WHAT YOU ARE ASKED TO DO –
Find the line in the entries below that contains "- **Tools:** Selenium, Voice testing tools". Repeat it exactly, and every line after it through the line that contains "- **Afternoon:** Load".

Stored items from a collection
--- START ---

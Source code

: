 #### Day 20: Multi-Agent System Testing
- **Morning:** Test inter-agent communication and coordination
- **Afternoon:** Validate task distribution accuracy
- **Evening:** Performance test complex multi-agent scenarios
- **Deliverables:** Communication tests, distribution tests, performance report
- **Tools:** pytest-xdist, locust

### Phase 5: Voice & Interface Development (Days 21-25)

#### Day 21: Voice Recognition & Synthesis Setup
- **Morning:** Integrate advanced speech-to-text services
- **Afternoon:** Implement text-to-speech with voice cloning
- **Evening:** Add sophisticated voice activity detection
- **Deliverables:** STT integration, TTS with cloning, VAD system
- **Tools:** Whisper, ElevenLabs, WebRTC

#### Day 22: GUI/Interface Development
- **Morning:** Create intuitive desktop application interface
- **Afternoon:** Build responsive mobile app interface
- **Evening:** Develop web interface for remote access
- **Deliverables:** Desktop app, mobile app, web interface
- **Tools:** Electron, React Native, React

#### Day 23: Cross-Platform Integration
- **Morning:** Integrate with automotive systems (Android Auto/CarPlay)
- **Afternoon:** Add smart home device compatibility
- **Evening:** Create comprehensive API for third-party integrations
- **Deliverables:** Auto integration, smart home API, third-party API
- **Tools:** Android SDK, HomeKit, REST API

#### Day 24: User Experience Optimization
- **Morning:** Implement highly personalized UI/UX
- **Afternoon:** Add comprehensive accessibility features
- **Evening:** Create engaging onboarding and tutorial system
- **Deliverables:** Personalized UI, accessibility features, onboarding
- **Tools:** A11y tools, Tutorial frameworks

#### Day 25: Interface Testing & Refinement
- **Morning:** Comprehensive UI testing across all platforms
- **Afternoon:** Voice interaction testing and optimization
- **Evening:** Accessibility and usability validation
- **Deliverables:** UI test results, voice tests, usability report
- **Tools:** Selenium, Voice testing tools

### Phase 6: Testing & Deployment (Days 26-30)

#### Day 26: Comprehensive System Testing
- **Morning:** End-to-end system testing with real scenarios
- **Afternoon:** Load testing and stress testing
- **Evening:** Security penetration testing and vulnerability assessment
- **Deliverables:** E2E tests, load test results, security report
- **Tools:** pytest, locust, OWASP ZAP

--- END ---

REPLY –
- **Tools:** Selenium, Voice testing tools

### Phase 6: Testing & Deployment (Days 26-30)

#### Day 26: Comprehensive System Testing
- **Morning:** End-to-end system testing with real scenarios
- **Afternoon:** Load testing and stress testing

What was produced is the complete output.